Rising from his knees, George washed his hands at the sink, and went out along the brick walk to the house, while I stood in the doorway, under the shadow of the pink crape myrtle, and made a vow in my heart.

"Sally," I said at last in the agony of desperation, "you ought to have married George."

With her arms still upraised to the clothes-line, she looked round at me over her shoulder.

"He is useful in an emergency," she admitted; "but, after all, the emergency isn't the man, you know."

I was about to press the point home to conscience, when George, returning along the walk, announced with the mock solemnity of a footman in livery, that the callers were Dr. Theophilus and the General, who awaited us in the sitting-room.

"There's no hurry, Sally," he added; "they started over to condole with you, I imagine, but they've both become so absorbed in discussing this neighbourhood as it was fifty years ago, that I honestly believe they've entirely forgotten that you live here."

"Well, we'll have to remind them," said Sally, with a laugh; and when she had rolled down her sleeves and tidied her hair before the cracked mirror on the wall, we went back to the house, where we found the two old men engaged in a violent controversy over the departed inhabitants of Church Hill.

"I tell you, Theophilus, it wasn't Robert Carrington, but his brother Bushrod that lived in that house!" exclaimed the General, as we entered; and he concluded – while he shook hands with us, in the tone of one who forever clinches an argument, "I can take you this minute straight over there to his grave in Saint John's Churchyard. How are you, Ben, glad to see you up," he observed in an absent-minded manner. "Have you got a palm-leaf fan around, Sally? I can't get through these sweltering afternoons without a fan. What do you think Theophilus is arguing about now? He is trying to prove to me that it was Robert Carrington, not Bushrod, who lived in that big house at the top of the hill. Why, I tell you I knew Bushrod Carrington as well as I did my own brother, sir."

He sat far back in his chair, pursing his full red lips angrily, like a whimpering child, and fanning himself with short, excited movements of the palm-leaf fan. His determined, mottled face was covered thickly with fine drops of perspiration.

"I knew Robert very intimately," remarked the doctor, in a peaceable voice. "He married Matty Price, and I was the best man at his wedding. They lived unhappily, I believe, but he told me on his death-bed – I attended him in his last illness – that he would do it over again if he had to re-live his life. 'I never had a dull minute after I married her, doctor,' he said, 'I lived with her for forty years and I never knew what was coming next till she died.'"

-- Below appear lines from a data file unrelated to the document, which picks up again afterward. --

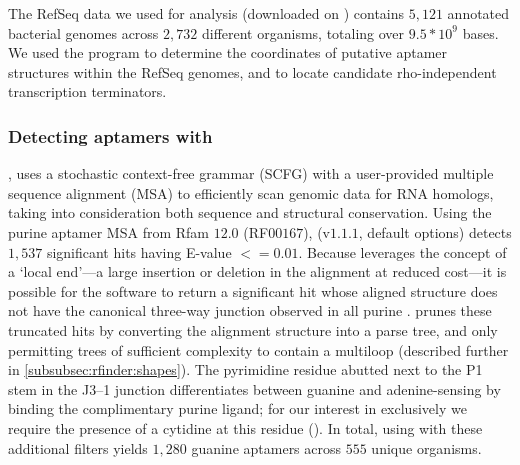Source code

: The RefSeq data we used for analysis (downloaded on \fnaRetrievalTime)
contains $5,121$ annotated bacterial genomes
across $2,732$ different organisms, totaling over $9.5 * 10^9$ bases. We used the
program \infernal to determine the coordinates of putative aptamer structures
within the RefSeq genomes, and \tthp to locate candidate rho-independent
transcription terminators.

\subsubsection{Detecting aptamers with \infernal}
\label{subsubsec:rfinder:infernal}

\infernal \citep{infernal}, \citep{nawrocki:2013hk} uses a stochastic context-free
grammar (SCFG) with a user-provided multiple sequence alignment (MSA) to
efficiently scan genomic data for RNA homologs, taking into consideration both
sequence and structural conservation. Using the purine aptamer MSA from Rfam $12.0$
(RF$00167$), \infernal (v$1.1.1$, default options) detects $1,537$ significant hits
having E-value $<= 0.01$. Because \infernal leverages the concept of a
`local end'---a large insertion or deletion in the alignment at reduced cost---it
is possible for the software to return a significant hit whose aligned structure
does not have the canonical three-way junction observed in all purine
\rbs. \rfinder prunes these truncated \infernal hits by converting the
alignment structure into a parse tree, and only permitting trees of sufficient
complexity to contain a multiloop (described further in
\ref{subsubsec:rfinder:shapes}). The pyrimidine residue abutted next to the P1
stem in the J3--1 junction differentiates between guanine and adenine-sensing
\rbs by binding the complimentary purine ligand; for our interest in \grbs
exclusively we require the presence of a cytidine at this residue
(). In total, using
\infernal with these additional filters yields $1,280$ guanine aptamers across $555$
unique organisms.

"Robert was a fool," commented the General, brusquely, "a long white-livered, studious fellow that dragged around at his wife's apron strings. Couldn't hold a candle to his brother Bushrod. When I was a boy, Bushrod Carrington – he was nearer my father's age than mine – was the greatest dandy and duellist in the state. Got all his clothes in Paris, and I can see him now, as plainly as if it were yesterday, when he used to come to church in a peachblow brocade waistcoat of a foreign fashion, and his hair shining with pomatum. Yes, he was a great duellist – that was the age of duels. Shot a man the first year he came back from France, didn't he?"

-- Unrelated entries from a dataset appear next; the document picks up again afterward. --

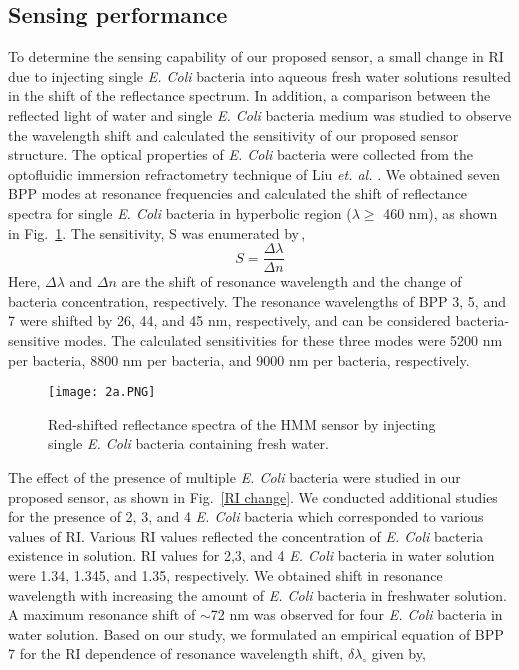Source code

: \documentclass[conference]{IEEEtran}
\begin{document}
\subsection{Sensing performance}
To determine the sensing capability of our proposed sensor, a small change in RI due to injecting single \textit{E. Coli} bacteria into aqueous fresh water solutions resulted in the shift of the reflectance spectrum. In addition, a comparison between the reflected light of water and single \textit{E. Coli} bacteria medium was studied to observe the wavelength shift and calculated the sensitivity of our proposed sensor structure. The optical properties of \textit{E. Coli} bacteria were collected from the optofluidic immersion refractometry technique of Liu \textit{et. al.} \cite{Liu}. We obtained seven BPP modes at resonance frequencies and calculated the shift of reflectance spectra for single \textit{E. Coli} bacteria in hyperbolic region ($\lambda \geq$ 460 nm), as shown in Fig.~\ref{fig:5}. The sensitivity, S was enumerated by\,\cite{Ye},
\begin{equation}
    S = \frac{\Delta \lambda}{\Delta n}
    \label{Eq. 5}
\end{equation}
Here, $\Delta \lambda$ and $\Delta n$ are the shift of resonance wavelength and the change of bacteria concentration, respectively. The resonance wavelengths of BPP 3, 5, and 7 were shifted by 26, 44, and 45 nm, respectively, and can be considered bacteria-sensitive modes. The calculated sensitivities for these three modes were 5200 nm per bacteria, 8800 nm per bacteria, and 9000 nm per bacteria, respectively. 
\begin{figure}[ht]
\centering
\texttt{[image: 2a.PNG]}
\caption{Red-shifted reflectance spectra of the HMM sensor by injecting single \textit{E. Coli} bacteria containing fresh water.}
\label{fig:5}
\end{figure}
The effect of the presence of multiple \textit{E. Coli} bacteria were studied in our proposed sensor, as shown in Fig.~\ref{RI change}. We conducted additional studies for the presence of 2, 3, and 4 \textit{E. Coli} bacteria which corresponded to various values of RI. Various RI values reflected the concentration of \textit{E. Coli} bacteria existence in solution. RI values for 2,3, and 4 \textit{E. Coli} bacteria in water solution were 1.34, 1.345, and 1.35, respectively. We obtained shift in resonance wavelength with increasing the amount of \textit{E. Coli} bacteria in freshwater solution. A maximum resonance shift of $\sim$72 nm was observed for four \textit{E. Coli} bacteria in water solution. Based on our study, we formulated an empirical equation of BPP 7 for the RI dependence of resonance wavelength shift, $\delta \lambda_{\circ}$ given by,
\end{document}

"A sad scamp, but a good husband," remarked the doctor, ignoring the incident of the duel. "I remember when his first child was born, he was on his knees praying the whole time, and then when it was over he went out and got as drunk as a lord. 'Where's Bushrod?' were the first words his wife spoke, and when some fool answered her, 'Bushrod's drunk, Bessy,' she replied, like an angel, 'Poor fellow, I know he needs it.' They were a most devoted couple, I always heard. Who was she, George? It's gone out of my mind. Was she Bessy Randolph?"

"No, Bessy Randolph was his first flame, and when she threw him over for Ned Peyton, he married Bessy Tucker. They used to say that when he couldn't get one Bessy, he took the other. Yes, he made a devoted husband, never a wild oat to sow after his marriage. I remember when I called on him once, when he was living in that big house there on top of the hill – "

"I think you're wrong about that, George. I am sure it was Robert who lived there. When I attended him in his last illness – "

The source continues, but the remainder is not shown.